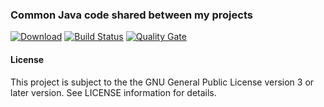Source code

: ### Common Java code shared between my projects
[![Download](https://api.bintray.com/packages/hdecarne/maven/java-default/images/download.svg)](https://bintray.com/hdecarne/maven/java-default/_latestVersion)
[![Build Status](https://travis-ci.com/hdecarne/java-default.svg?branch=master)](https://travis-ci.com/hdecarne/java-default)
[![Quality Gate](https://sonarcloud.io/api/project_badges/measure?project=de.carne.common%3Ajava-default&metric=alert_status)](https://sonarcloud.io/dashboard/index/de.carne.common:java-default)

#### License
This project is subject to the the GNU General Public License version 3 or later version.
See LICENSE information for details.
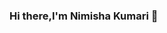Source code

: ### Hi there,I'm Nimisha Kumari 👋

<!--
**Nimishavashistha/Nimishavashistha** is a ✨ _special_ ✨ repository because its `README.md` (this file) appears on your GitHub profile.

Here are some ideas to get you started:

- 🌱 I’m currently learning Flutter. 
- 💬 Ask me about anything,I am happy to help.
- 📫 How to reach me: nimishavasistha@gmail.com
-->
══════════
▸ **Exercise details**
An exact copy of the lines from the one holding "your GitHub profile." through the end of the data is the whole answer.

▸ **Response to this exercise**
**Nimishavashistha/Nimishavashistha** is a ✨ _special_ ✨ repository because its `README.md` (this file) appears on your GitHub profile.

Here are some ideas to get you started:

- 🌱 I’m currently learning Flutter. 
- 💬 Ask me about anything,I am happy to help.
- 📫 How to reach me: nimishavasistha@gmail.com
-->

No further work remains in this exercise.